**Activity:**
Write out each entry word for word.

Stored data
+ + + + + + +
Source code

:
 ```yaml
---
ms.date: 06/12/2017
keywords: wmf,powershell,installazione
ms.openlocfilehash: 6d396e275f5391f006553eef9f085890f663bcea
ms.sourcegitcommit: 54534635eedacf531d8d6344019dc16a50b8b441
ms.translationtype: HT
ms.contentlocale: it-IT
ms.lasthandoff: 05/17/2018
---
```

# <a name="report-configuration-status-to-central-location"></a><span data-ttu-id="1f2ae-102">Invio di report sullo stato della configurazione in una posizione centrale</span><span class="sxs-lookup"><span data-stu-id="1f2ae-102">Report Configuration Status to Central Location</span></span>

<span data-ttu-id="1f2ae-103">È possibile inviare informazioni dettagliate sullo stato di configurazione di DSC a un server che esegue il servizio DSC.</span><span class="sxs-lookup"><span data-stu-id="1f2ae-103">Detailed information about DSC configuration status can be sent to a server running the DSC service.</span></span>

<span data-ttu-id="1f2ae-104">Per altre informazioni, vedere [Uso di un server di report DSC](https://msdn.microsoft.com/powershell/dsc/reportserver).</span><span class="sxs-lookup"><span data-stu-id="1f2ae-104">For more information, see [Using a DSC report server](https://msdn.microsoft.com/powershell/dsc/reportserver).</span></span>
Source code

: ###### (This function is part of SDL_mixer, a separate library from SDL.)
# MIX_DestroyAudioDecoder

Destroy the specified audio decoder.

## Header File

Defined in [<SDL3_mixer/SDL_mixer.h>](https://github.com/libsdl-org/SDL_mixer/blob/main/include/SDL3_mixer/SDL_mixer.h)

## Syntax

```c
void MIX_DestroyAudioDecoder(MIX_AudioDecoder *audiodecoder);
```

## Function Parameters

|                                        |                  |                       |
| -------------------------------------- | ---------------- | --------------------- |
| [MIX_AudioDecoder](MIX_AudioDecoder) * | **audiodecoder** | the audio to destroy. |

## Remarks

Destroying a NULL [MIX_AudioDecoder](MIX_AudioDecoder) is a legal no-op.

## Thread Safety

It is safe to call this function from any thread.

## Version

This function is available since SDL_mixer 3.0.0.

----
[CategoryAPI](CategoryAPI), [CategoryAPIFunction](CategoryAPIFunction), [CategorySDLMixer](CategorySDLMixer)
+ + + + + + +
**Worked solution:**
Source code

:
 ```yaml
---
ms.date: 06/12/2017
keywords: wmf,powershell,installazione
ms.openlocfilehash: 6d396e275f5391f006553eef9f085890f663bcea
ms.sourcegitcommit: 54534635eedacf531d8d6344019dc16a50b8b441
ms.translationtype: HT
ms.contentlocale: it-IT
ms.lasthandoff: 05/17/2018
---
```

# <a name="report-configuration-status-to-central-location"></a><span data-ttu-id="1f2ae-102">Invio di report sullo stato della configurazione in una posizione centrale</span><span class="sxs-lookup"><span data-stu-id="1f2ae-102">Report Configuration Status to Central Location</span></span>

<span data-ttu-id="1f2ae-103">È possibile inviare informazioni dettagliate sullo stato di configurazione di DSC a un server che esegue il servizio DSC.</span><span class="sxs-lookup"><span data-stu-id="1f2ae-103">Detailed information about DSC configuration status can be sent to a server running the DSC service.</span></span>

<span data-ttu-id="1f2ae-104">Per altre informazioni, vedere [Uso di un server di report DSC](https://msdn.microsoft.com/powershell/dsc/reportserver).</span><span class="sxs-lookup"><span data-stu-id="1f2ae-104">For more information, see [Using a DSC report server](https://msdn.microsoft.com/powershell/dsc/reportserver).</span></span>
Source code

: ###### (This function is part of SDL_mixer, a separate library from SDL.)
# MIX_DestroyAudioDecoder

Destroy the specified audio decoder.

## Header File

Defined in [<SDL3_mixer/SDL_mixer.h>](https://github.com/libsdl-org/SDL_mixer/blob/main/include/SDL3_mixer/SDL_mixer.h)

## Syntax

```c
void MIX_DestroyAudioDecoder(MIX_AudioDecoder *audiodecoder);
```

## Function Parameters

|                                        |                  |                       |
| -------------------------------------- | ---------------- | --------------------- |
| [MIX_AudioDecoder](MIX_AudioDecoder) * | **audiodecoder** | the audio to destroy. |

## Remarks

Destroying a NULL [MIX_AudioDecoder](MIX_AudioDecoder) is a legal no-op.

## Thread Safety

It is safe to call this function from any thread.

## Version

This function is available since SDL_mixer 3.0.0.

----
[CategoryAPI](CategoryAPI), [CategoryAPIFunction](CategoryAPIFunction), [CategorySDLMixer](CategorySDLMixer)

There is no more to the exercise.